Well, I'm so ready to make this week the best ever! I'm pretty pumped that on Thursday we have Thanksgiving and on Friday I get to go to the LA Temple with the departing missionaries! Plus, we’re going to continue to find so many people to teach so that we can find those who will progress! Life is so great!

~Hermana Whetten

For those of you who are interested in the letter that she talked about from her mission Pres. Here it is:

Dear Sisters and Elders of the Great California San Fernando Mission, 

Congratulations on the wonderful finding efforts that are taking place throughout the mission! For the second week in a row we have had over 180 new investigators! That is amazing!

This week I have continued to study and ponder the counsel that Elder Ballard shared with us at the Mission Presidents Seminar and in his recent General Conference talk, “Put Your Trust in the Lord.” I have also been praying to understand Elder Ballard’s admonition for us to refocus our efforts on our purpose to baptize and what that means for The Great California San Fernando Mission. This is a bit longer letter, but if you want to see how to double your baptisms in your area, please take the time to read it (or print it out to study later.)

It begins with prayer. “Brothers and sisters, fear will be replaced with faith and confidence when members and the full-time missionaries kneel in prayer and ask the Lord to bless them with missionary opportunities. Then, we must demonstrate our faith and watch for opportunities to introduce the gospel of Jesus Christ to our Heavenly Father’s children, and surely those opportunities will come.”

After we pray, we demonstrate our faith and go to work to find people to teach. As Elder Ballard said, “You full-time missionaries, if you want to teach more, you must talk to more people every day. This has always been what the Lord has sent missionaries forth to do.”

In Preach My Gospel it says, “Nothing happens in missionary work until you find someone to teach. Talk with as many people as you can each day” (PMG, p. 156).

These two phrases, “talk to more people every day” and “talk with as many people as you can each day” have been the focus of my thoughts. If you want to double baptisms in your area, you need to first double your new investigators. To do that, you need to talk to many more people and find many more potential investigators.

While we don’t have key indicators on the number of people we contact every day, or the number of potential investigators we find, these two things are the critical steps prior to obtaining a new investigator. After our personal preparation (prayer, study, goals and plans), they are also some of the things that are most within our control. While I can influence, support and encourage someone to come to Church or be baptized, I don’t completely control these things. However, how many people I talk to each day is something that is much more within my control. The Lord will never hold us accountable for things which we do not control. However, He will hold us accountable for those things that are within our control.

In Preach My Gospel, Chapter 8, in the tenth step of weekly planning (Finding), it encourages us to discuss “how many people you will contact each day” and to “set goals and plan to talk to as many people as the Lord puts in your path” (PMG, p. 149).

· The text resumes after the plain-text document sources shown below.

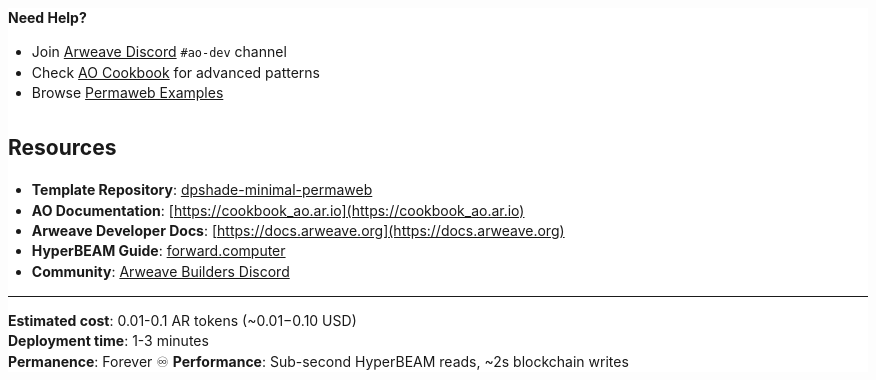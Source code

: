 **Need Help?**
- Join [Arweave Discord](https://discord.gg/arweave) `#ao-dev` channel
- Check [AO Cookbook](https://cookbook_ao.ar.io) for advanced patterns
- Browse [Permaweb Examples](https://cookbook.arweave.dev/references/gateways.html)

## Resources

- **Template Repository**: [dpshade-minimal-permaweb](https://github.com/dpshade/minimal-permaweb)
- **AO Documentation**: [https://cookbook_ao.ar.io](https://cookbook_ao.ar.io)  
- **Arweave Developer Docs**: [https://docs.arweave.org](https://docs.arweave.org)
- **HyperBEAM Guide**: [forward.computer](https://forward.computer)
- **Community**: [Arweave Builders Discord](https://discord.gg/arweave)

---

**Estimated cost**: 0.01-0.1 AR tokens (~$0.01-$0.10 USD)  
**Deployment time**: 1-3 minutes  
**Permanence**: Forever ♾️
**Performance**: Sub-second HyperBEAM reads, ~2s blockchain writes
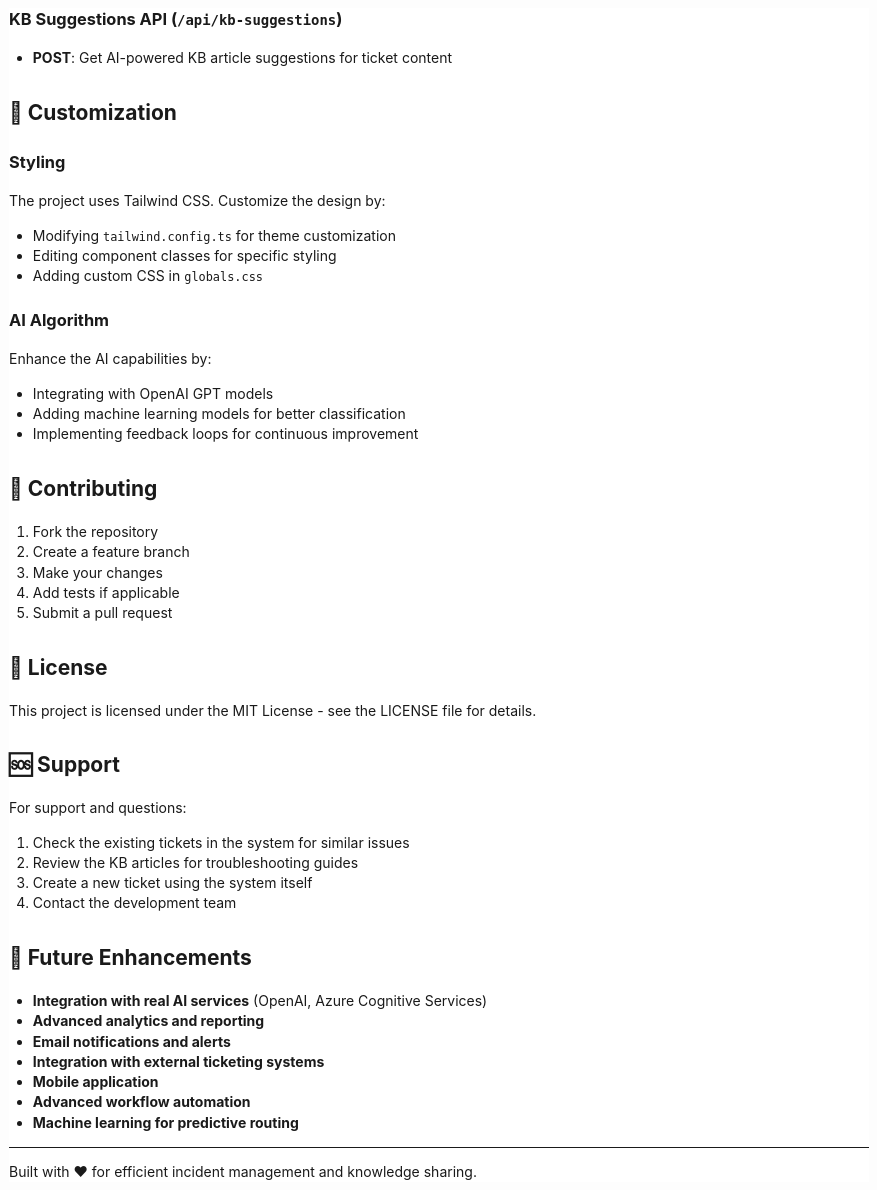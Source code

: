 ### KB Suggestions API (`/api/kb-suggestions`)
- **POST**: Get AI-powered KB article suggestions for ticket content

## 🎨 Customization

### Styling
The project uses Tailwind CSS. Customize the design by:
- Modifying `tailwind.config.ts` for theme customization
- Editing component classes for specific styling
- Adding custom CSS in `globals.css`

### AI Algorithm
Enhance the AI capabilities by:
- Integrating with OpenAI GPT models
- Adding machine learning models for better classification
- Implementing feedback loops for continuous improvement

## 🤝 Contributing

1. Fork the repository
2. Create a feature branch
3. Make your changes
4. Add tests if applicable
5. Submit a pull request

## 📄 License

This project is licensed under the MIT License - see the LICENSE file for details.

## 🆘 Support

For support and questions:
1. Check the existing tickets in the system for similar issues
2. Review the KB articles for troubleshooting guides
3. Create a new ticket using the system itself
4. Contact the development team

## 🔮 Future Enhancements

- **Integration with real AI services** (OpenAI, Azure Cognitive Services)
- **Advanced analytics and reporting**
- **Email notifications and alerts**
- **Integration with external ticketing systems**
- **Mobile application**
- **Advanced workflow automation**
- **Machine learning for predictive routing**

---

Built with ❤️ for efficient incident management and knowledge sharing.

During interviews last week, I have encouraged many of you to evaluate your efforts to bring more souls unto Christ through baptism. It starts with contact many more people each day. I encourage all of you to do the following.

1. Review how many investigators you have that are progressing towards baptism.
2. Review the last four or five weeks and determine the average number of lessons you are teaching each week and how many new investigators you are finding each week.
3. Honestly determine the average number of people you are contacting each day.
4. If you feel you have an opportunity or desire to increase the number of lessons you are teaching, to have more progressing investigators, or bring more people unto Christ through baptism, commit to the Lord to do things differently.
5. Every night, set a daily goal for the number of people you will contact and talk to about the Church, and a daily goal for the number of potential investigators you will find. However, make these goals much higher that what you are currently doing. Make them so high, that you have to change how you work as a missionary to be able to accomplish them.

As I met with four zones last week in interviews, I asked many companionships these questions. On average, most companionships were only talking to about 7 people per day. Instead of talking to 50 people per week, what would happen in you contacted 30 or 50 people per day? Or 200, or 300 or 500 people per week? What would happen to your potential investigators and your new investigators? What would happen to your baptisms?

There are a few companionships that have already taken this challenge seriously and have made commitments to their Heavenly Father in prayer. I received text messages from one of them giving me a daily update on how things were progressing after their interviews. Here are the results from their first three days.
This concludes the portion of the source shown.